Collected data:
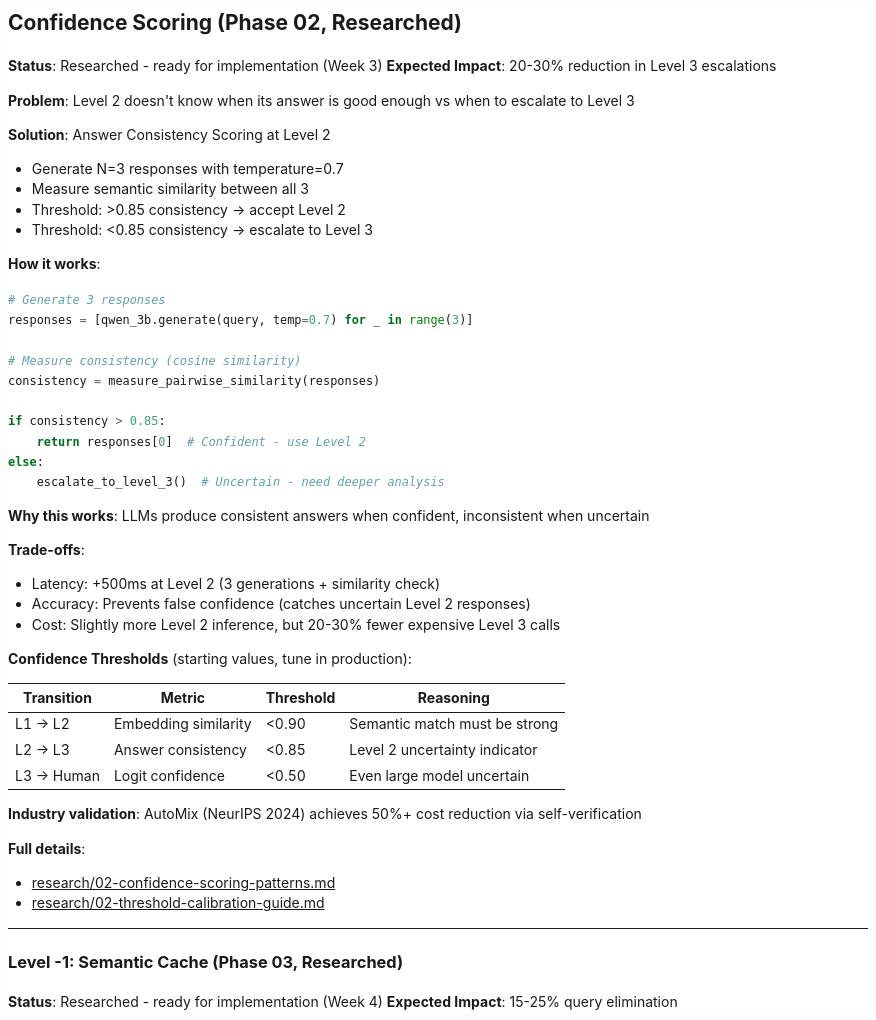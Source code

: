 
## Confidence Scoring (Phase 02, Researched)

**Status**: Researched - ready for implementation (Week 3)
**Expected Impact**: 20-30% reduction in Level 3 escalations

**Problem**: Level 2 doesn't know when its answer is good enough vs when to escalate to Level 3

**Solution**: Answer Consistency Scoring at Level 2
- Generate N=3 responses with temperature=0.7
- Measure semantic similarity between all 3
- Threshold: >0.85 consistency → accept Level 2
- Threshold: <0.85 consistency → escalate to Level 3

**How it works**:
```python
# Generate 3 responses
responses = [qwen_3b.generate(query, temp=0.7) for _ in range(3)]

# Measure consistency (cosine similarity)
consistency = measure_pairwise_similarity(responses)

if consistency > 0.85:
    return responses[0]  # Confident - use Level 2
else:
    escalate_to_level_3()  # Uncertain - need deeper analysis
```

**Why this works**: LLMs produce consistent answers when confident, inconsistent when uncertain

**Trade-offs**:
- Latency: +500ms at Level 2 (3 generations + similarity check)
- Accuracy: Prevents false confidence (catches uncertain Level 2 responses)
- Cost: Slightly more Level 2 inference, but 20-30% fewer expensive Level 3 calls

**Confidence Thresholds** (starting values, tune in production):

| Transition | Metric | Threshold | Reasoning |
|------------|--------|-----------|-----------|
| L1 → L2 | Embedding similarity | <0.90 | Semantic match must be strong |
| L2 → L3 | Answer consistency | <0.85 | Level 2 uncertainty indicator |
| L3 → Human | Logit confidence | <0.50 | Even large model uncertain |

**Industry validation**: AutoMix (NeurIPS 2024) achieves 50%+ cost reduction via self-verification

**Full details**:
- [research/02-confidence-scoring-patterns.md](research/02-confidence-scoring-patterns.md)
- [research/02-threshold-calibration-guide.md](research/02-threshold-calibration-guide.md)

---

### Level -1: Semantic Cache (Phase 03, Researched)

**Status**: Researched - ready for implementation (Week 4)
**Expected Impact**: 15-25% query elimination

* [Task item] Above are the records; repeat their lines from the first through the line containing "- Threshold: >0.85", and leave out each picture.

* [Task answer]
Source code

: 
## Confidence Scoring (Phase 02, Researched)

**Status**: Researched - ready for implementation (Week 3)
**Expected Impact**: 20-30% reduction in Level 3 escalations

**Problem**: Level 2 doesn't know when its answer is good enough vs when to escalate to Level 3

**Solution**: Answer Consistency Scoring at Level 2
- Generate N=3 responses with temperature=0.7
- Measure semantic similarity between all 3
- Threshold: >0.85 consistency → accept Level 2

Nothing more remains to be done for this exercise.